** YOUR INSTRUCTIONS **
Only the number is wanted: how many lines below contain "Store"?

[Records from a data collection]

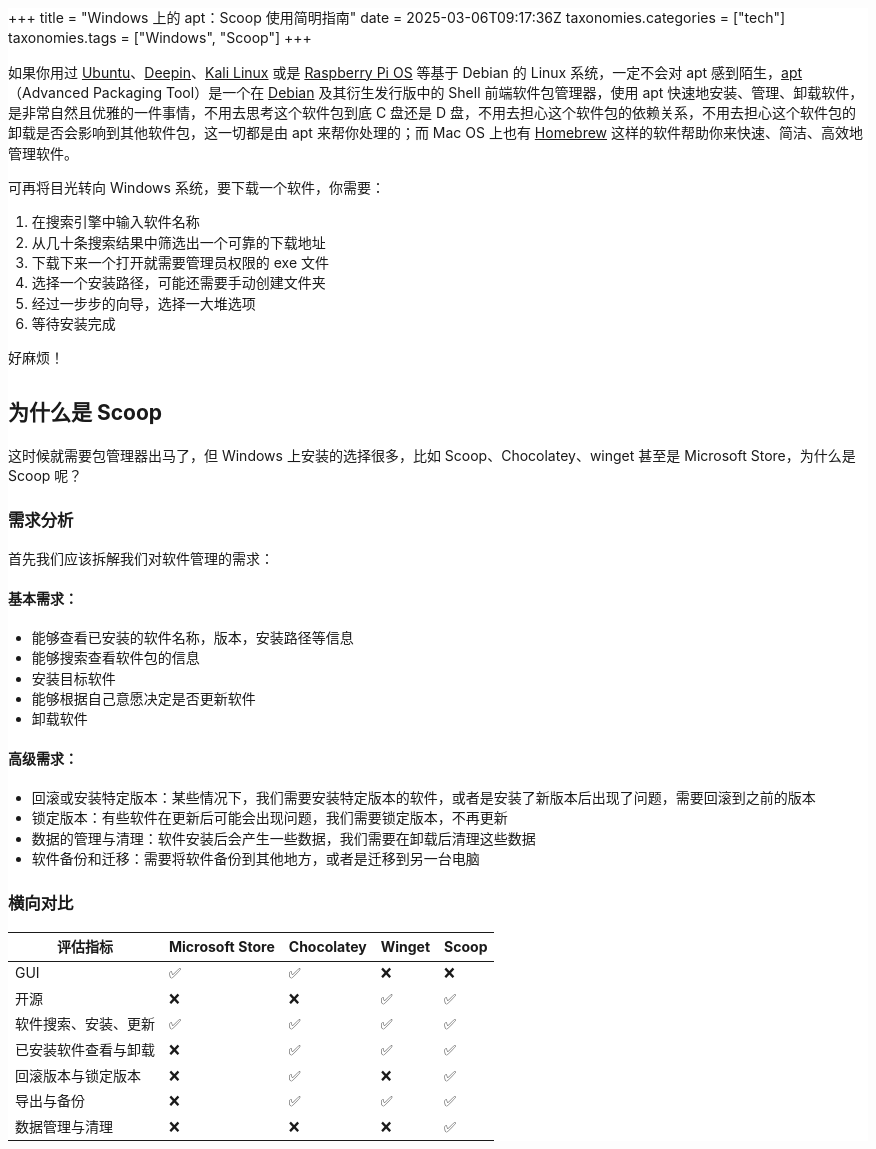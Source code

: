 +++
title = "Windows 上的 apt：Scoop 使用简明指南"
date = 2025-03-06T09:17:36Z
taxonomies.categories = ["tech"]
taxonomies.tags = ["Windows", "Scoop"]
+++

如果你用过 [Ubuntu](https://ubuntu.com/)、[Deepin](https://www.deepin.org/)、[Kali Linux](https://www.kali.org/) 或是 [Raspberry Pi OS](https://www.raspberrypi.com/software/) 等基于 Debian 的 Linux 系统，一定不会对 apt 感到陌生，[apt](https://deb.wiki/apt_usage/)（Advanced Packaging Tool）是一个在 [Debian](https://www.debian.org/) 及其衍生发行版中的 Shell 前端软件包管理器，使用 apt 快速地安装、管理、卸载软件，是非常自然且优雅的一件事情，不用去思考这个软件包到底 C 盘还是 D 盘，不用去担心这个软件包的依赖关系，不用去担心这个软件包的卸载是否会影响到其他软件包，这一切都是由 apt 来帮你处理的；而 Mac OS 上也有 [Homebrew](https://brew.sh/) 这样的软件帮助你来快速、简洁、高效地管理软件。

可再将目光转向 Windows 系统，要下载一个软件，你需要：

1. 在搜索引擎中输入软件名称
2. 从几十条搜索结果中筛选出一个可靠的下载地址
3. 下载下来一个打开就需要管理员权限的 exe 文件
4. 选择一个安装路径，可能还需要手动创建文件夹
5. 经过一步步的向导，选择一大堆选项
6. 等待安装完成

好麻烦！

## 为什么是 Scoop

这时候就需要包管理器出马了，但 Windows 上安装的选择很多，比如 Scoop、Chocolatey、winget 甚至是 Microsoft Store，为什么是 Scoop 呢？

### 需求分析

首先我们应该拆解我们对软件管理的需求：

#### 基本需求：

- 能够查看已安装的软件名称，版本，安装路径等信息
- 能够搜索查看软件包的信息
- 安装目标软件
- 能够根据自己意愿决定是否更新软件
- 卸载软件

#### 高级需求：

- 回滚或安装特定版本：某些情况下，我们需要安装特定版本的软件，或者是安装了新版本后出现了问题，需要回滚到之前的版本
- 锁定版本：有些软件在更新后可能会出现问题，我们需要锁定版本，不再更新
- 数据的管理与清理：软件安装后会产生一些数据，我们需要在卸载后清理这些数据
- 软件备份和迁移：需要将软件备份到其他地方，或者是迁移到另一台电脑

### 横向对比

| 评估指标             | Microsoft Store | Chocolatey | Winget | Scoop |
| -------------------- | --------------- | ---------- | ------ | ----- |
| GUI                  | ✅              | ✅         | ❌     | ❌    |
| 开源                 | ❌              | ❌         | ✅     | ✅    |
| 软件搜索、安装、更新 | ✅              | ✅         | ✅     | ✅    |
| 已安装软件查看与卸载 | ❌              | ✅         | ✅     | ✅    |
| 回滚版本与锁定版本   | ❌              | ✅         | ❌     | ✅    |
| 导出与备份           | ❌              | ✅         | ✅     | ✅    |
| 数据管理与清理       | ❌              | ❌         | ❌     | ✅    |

** ANSWER SPACE **
2